25. Februar 2012

Marginalie: Zu wieviel Prozent ist die globale Erwärmung menschengemacht? Fritz Vahrenholt und Mojib Latif geben fast dieselbe Antwort

Es hat bekanntlich eine globale Erwärmung gegeben. Sie fand in den letzten Jahrzehnten des 20. Jahrhunderts statt. Um die Jahrtausendwende hat sie aufgehört. Es ist seit 1997 nicht mehr wärmer geworden, aber auch nicht kälter. Das ist schlicht das Faktum; und wer es leugnet, der nimmt die Daten nicht zur Kenntnis (siehe Jetzt liegen auch die globalen Temperaturdaten des Jahres 2011 vor; ZR vom 30. 1. 2012).

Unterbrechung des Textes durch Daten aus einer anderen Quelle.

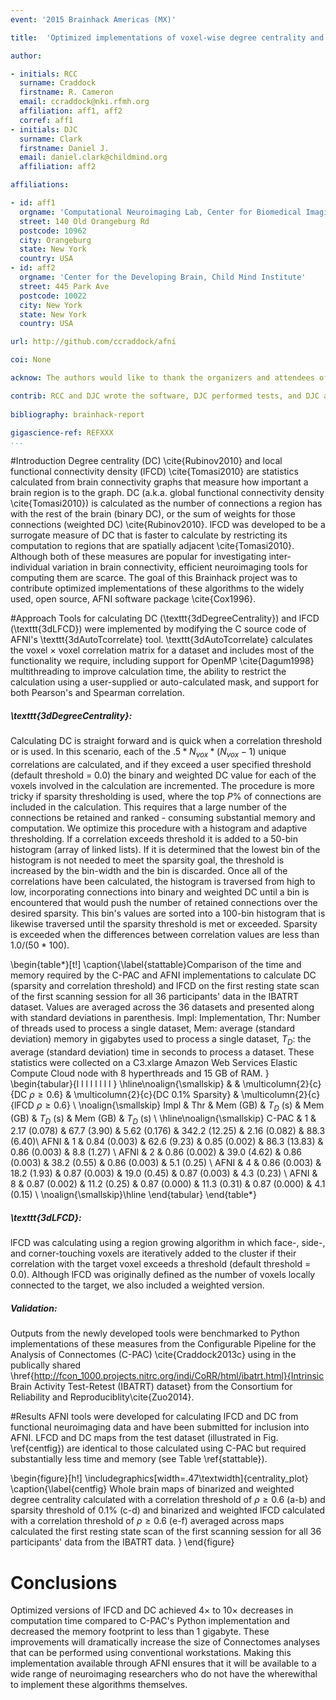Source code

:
 ```yaml
---
event: '2015 Brainhack Americas (MX)'

title:  'Optimized implementations of voxel-wise degree centrality and local functional connectivity density mapping in AFNI'

author:

- initials: RCC
  surname: Craddock
  firstname: R. Cameron
  email: ccraddock@nki.rfmh.org
  affiliation: aff1, aff2
  corref: aff1
- initials: DJC
  surname: Clark
  firstname: Daniel J.
  email: daniel.clark@childmind.org
  affiliation: aff2

affiliations: 

- id: aff1
  orgname: 'Computational Neuroimaging Lab, Center for Biomedical Imaging and Neuromodulation, Nathan Kline Institute for Psychiatric Research'
  street: 140 Old Orangeburg Rd
  postcode: 10962
  city: Orangeburg
  state: New York
  country: USA
- id: aff2
  orgname: 'Center for the Developing Brain, Child Mind Institute'
  street: 445 Park Ave
  postcode: 10022
  city: New York
  state: New York
  country: USA

url: http://github.com/ccraddock/afni

coi: None

acknow: The authors would like to thank the organizers and attendees of Brainhack MX and the developers of AFNI. This project was funded in part by a Educational Research Grant from Amazon Web Services.

contrib: RCC and DJC wrote the software, DJC performed tests, and DJC and RCC wrote the report.
  
bibliography: brainhack-report

gigascience-ref: REFXXX
...
```


#Introduction
Degree centrality (DC) \cite{Rubinov2010} and local functional connectivity density (lFCD) \cite{Tomasi2010} are statistics calculated from brain connectivity graphs that measure how important a brain region is to the graph. DC (a.k.a. global functional connectivity density \cite{Tomasi2010}) is calculated as the number of connections a region has with the rest of the brain (binary DC), or the sum of weights for those connections (weighted DC) \cite{Rubinov2010}. lFCD was developed to be a surrogate measure of DC that is faster to calculate by restricting its computation to regions that are spatially adjacent \cite{Tomasi2010}. Although both of these measures are popular for investigating inter-individual variation in brain connectivity, efficient neuroimaging tools for computing them are scarce. The goal of this Brainhack project was to contribute optimized implementations of these algorithms to the widely used, open source, AFNI software package \cite{Cox1996}.

#Approach
Tools for calculating DC (\texttt{3dDegreeCentrality}) and lFCD (\texttt{3dLFCD}) were implemented by modifying the C source code of AFNI's \texttt{3dAutoTcorrelate} tool. \texttt{3dAutoTcorrelate} calculates the voxel $\times$ voxel correlation matrix for a dataset and includes most of the functionality we require, including support for OpenMP \cite{Dagum1998} multithreading to improve calculation time, the ability to restrict the calculation using a user-supplied or auto-calculated mask, and support for both Pearson's and Spearman correlation.

##### \texttt{3dDegreeCentrality}:
Calculating DC is straight forward and is quick when a correlation threshold or is used. In this scenario, each of the $.5*N_{vox}*(N_{vox}-1)$ unique correlations are calculated, and if they exceed a user specified threshold (default threshold = 0.0) the binary and weighted DC value for each of the voxels involved in the calculation are incremented. The procedure is more tricky if sparsity thresholding is used, where the top $P\%$ of connections are included in the calculation. This requires that a large number of the connections be retained and ranked - consuming substantial memory and computation. We optimize this procedure with a histogram and adaptive thresholding. If a correlation exceeds threshold it is added to a 50-bin histogram (array of linked lists). If it is determined that the lowest bin of the histogram is not needed to meet the sparsity goal, the threshold is increased by the bin-width and the bin is discarded. Once all of the correlations have been calculated, the histogram is traversed from high to low, incorporating connections into binary and weighted DC until a bin is encountered that would push the number of retained connections over the desired sparsity. This bin's values are sorted into a 100-bin histogram that is likewise traversed until the sparsity threshold is met or exceeded. Sparsity is exceeded when the differences between correlation values are less than $1.0/(50*100)$.

\begin{table*}[t!]
\caption{\label{stattable}Comparison of the time and memory required by the C-PAC and AFNI implementations to calculate DC (sparsity and correlation threshold) and lFCD on the first resting state scan of the first scanning session for all 36 participants' data in the IBATRT dataset. Values are averaged across the 36 datasets and presented along with standard deviations in parenthesis. Impl: Implementation, Thr: Number of threads used to process a single dataset, Mem: average (standard deviation) memory in gigabytes used to process a single dataset, $T_D$: the average (standard deviation) time in seconds to process a dataset. These statistics were collected on a C3.xlarge Amazon Web Services Elastic Compute Cloud node with 8 hyperthreads and 15 GB of RAM. }
\begin{tabular}{l l l l l l l l }
 \hline\noalign{\smallskip}
          &            & \multicolumn{2}{c}{DC $\rho \geq 0.6$} & \multicolumn{2}{c}{DC $0.1\%$ Sparsity} & \multicolumn{2}{c}{lFCD $\rho \geq 0.6$} \\
    \noalign{\smallskip}
  Impl  & Thr & Mem (GB) & $T_D$ (s) & Mem (GB) & $T_D$ (s) &  Mem (GB) & $T_D$ (s) \\
    \hline\noalign{\smallskip}
  C-PAC   & 1          & 2.17 (0.078) & 67.7 (3.90) & 5.62 (0.176) & 342.2 (12.25) & 2.16 (0.082) & 88.3 (6.40)\\
  AFNI    & 1          & 0.84 (0.003) & 62.6 (9.23) & 0.85 (0.002) & 86.3 (13.83)  & 0.86 (0.003) & 8.8 (1.27) \\
  AFNI    & 2          & 0.86 (0.002) & 39.0 (4.62) & 0.86 (0.003) & 38.2 (0.55)   & 0.86 (0.003) & 5.1 (0.25) \\
  AFNI    & 4          & 0.86 (0.003) & 18.2 (1.93) & 0.87 (0.003) & 19.0 (0.45)   & 0.87 (0.003) & 4.3 (0.23) \\
  AFNI    & 8          & 0.87 (0.002) & 11.2 (0.25) & 0.87 (0.000) & 11.3 (0.31)   & 0.87 (0.000) & 4.1 (0.15) \\
  \noalign{\smallskip}\hline
\end{tabular}
\end{table*}

##### \texttt{3dLFCD}:
lFCD was calculating using a region growing algorithm in which face-, side-, and corner-touching voxels are iteratively added to the cluster if their correlation with the target voxel exceeds a threshold (default threshold = 0.0). Although lFCD was originally defined as the number of voxels locally connected to the target, we also included a weighted version.

##### Validation:
Outputs from the newly developed tools were benchmarked to Python implementations of these measures from the Configurable Pipeline for the Analysis of Connectomes (C-PAC) \cite{Craddock2013c} using in the publically shared \href{http://fcon_1000.projects.nitrc.org/indi/CoRR/html/ibatrt.html}{Intrinsic Brain Activity Test-Retest (IBATRT) dataset} from the Consortium for Reliability and Reproduciblity\cite{Zuo2014}.

#Results
AFNI tools were developed for calculating lFCD and DC from functional neuroimaging data and have been submitted for inclusion into AFNI. LFCD and DC maps from the test dataset (illustrated in Fig. \ref{centfig}) are identical to those calculated using C-PAC but required substantially less time and memory (see Table \ref{stattable}).

\begin{figure}[h!]
  \includegraphics[width=.47\textwidth]{centrality_plot}
  \caption{\label{centfig}
  Whole brain maps of binarized and weighted degree centrality calculated with a correlation threshold of $\rho\geq0.6$ (a-b) 
  and sparsity threshold of 0.1\% (c-d) and binarized and weighted lFCD calculated with a correlation threshold of $\rho\geq0.6$ (e-f) 
  averaged across maps calculated the first resting state scan of the first scanning session for all 36 participants' data from the IBATRT data. }
\end{figure}

# Conclusions
Optimized versions of lFCD and DC achieved 4$\times$ to 10$\times$ decreases in computation time compared to C-PAC's Python implementation and decreased the memory footprint to less than 1 gigabyte. These improvements will dramatically increase the size of Connectomes analyses that can be performed using conventional workstations. Making this implementation available through AFNI ensures that it will be available to a wide range of neuroimaging researchers who do not have the wherewithal to implement these algorithms themselves.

Wissenschaftler unterscheiden aber strikt zwischen der Datenebene auf der einen Seite und auf der anderen Seite der Ebene der theoretischen Deutungen und der Modelle für diese Daten. Auch wenn die Daten als solche nicht strittig sind, gibt es in der Regel verschiedene Möglichkeiten, sie zu interpretieren.

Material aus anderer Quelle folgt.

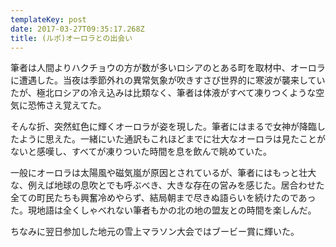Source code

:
 ```yaml
---
templateKey: post
date: 2017-03-27T09:35:17.268Z
title: (ルポ)オーロラとの出会い
---
```

筆者は人間よりハクチョウの方が数が多いロシアのとある町を取材中、オーロラに遭遇した。当夜は季節外れの異常気象が吹きすさび世界的に寒波が襲来していたが、極北ロシアの冷え込みは比類なく、筆者は体液がすべて凍りつくような空気に恐怖さえ覚えてた。

そんな折、突然虹色に輝くオーロラが姿を現した。筆者にはまるで女神が降臨したように思えた。一緒にいた通訳もこれほどまでに壮大なオーロラは見たことがないと感嘆し、すべてが凍りついた時間を息を飲んで眺めていた。

一般にオーロラは太陽風や磁気嵐が原因とされているが、筆者にはもっと壮大な、例えば地球の息吹とでも呼ぶべき、大きな存在の営みを感じた。居合わせた全ての町民たちも興奮冷めやらず、結局朝まで尽きぬ語らいを続けたのであった。現地語は全くしゃべれない筆者もかの北の地の盟友との時間を楽しんだ。

ちなみに翌日参加した地元の雪上マラソン大会ではブービー賞に輝いた。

Der Forschungsprozeß besteht darin, daß man durch Experimente und Beobachtungen herausfindet, welche Modelle und Theorien stimmen und welche nicht; oft stellt sich heraus, daß die beste Erklärung diejenige ist, die Momente verschiedener Theorien kombiniert und die dabei deren ursprünglich zu groben Annahmen differenziert (siehe Ist Vahrenholt "widerlegt"? Über Daten, Theorien und wissenschaftliche Diskussionen; ZR vom 11. 2. 2012).

Für die globale Erwärmung am Ende des 20. Jahrhunderts gibt es verschiedene mögliche Ursachen - die Sonne könnte eine Rolle gespielt haben, die steigende Konzentration von CO2 in der Atmosphäre, Änderungen von Meeresströmungen beispielsweise.

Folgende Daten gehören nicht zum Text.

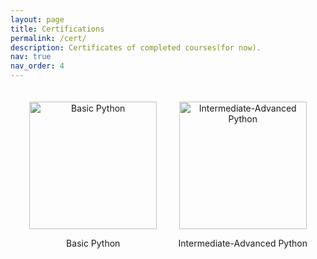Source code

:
 ```yaml
---
layout: page
title: Certifications
permalink: /cert/
description: Certificates of completed courses(for now).
nav: true
nav_order: 4
---
```


<div class="gallery">
  <div class="gallery-item">
    <img src="{{ '/assets/img/py1.png' | relative_url }}" alt="Basic Python" width="204" height="auto" />
    <p>Basic Python</p>
  </div>
  <div class="gallery-item">
    <img src="{{ '/assets/img/py2.png' | relative_url }}" alt="Intermediate-Advanced Python" width="204" height="auto" />
    <p>Intermediate-Advanced Python</p>
  </div>
</div>

<style>
  .gallery {
    display: grid;
    grid-template-columns: repeat(auto-fit, minmax(200px, 1fr));
    gap: 15px;
    padding: 20px;
  }

  .gallery-item {
    overflow: hidden;
    text-align: center;
  }

  .gallery-item img {
    width: 204px;
    height: auto;
    display: block;
    margin: 0 auto;
  }
</style>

Ebenso läßt sich der Umstand, daß seit ungefähr 1997 die globale Temperatur nicht mehr steigt, verschieden deuten. Es könnte sein, daß diejenigen Ursachen, die den Temperaturanstieg bewirkt haben, jetzt nicht mehr in gleicher Weise bestehen - weil etwa die Sonnenaktivität sich geändert hat. Es könnte aber auch sein, daß die Hauptursache, etwa der Anstieg der Konzentration von CO2, weiter besteht, daß dieser Effekt aber derzeit durch entgegenwirkende Faktoren überlagert wird.



Da das alles noch nicht abschließend geklärt ist, kann man nur Aussagen über Wahrscheinlichkeiten machen. Dazu möchte ich Ihnen zwei Zitate nennen, die Sie wahrscheinlich überraschen werden.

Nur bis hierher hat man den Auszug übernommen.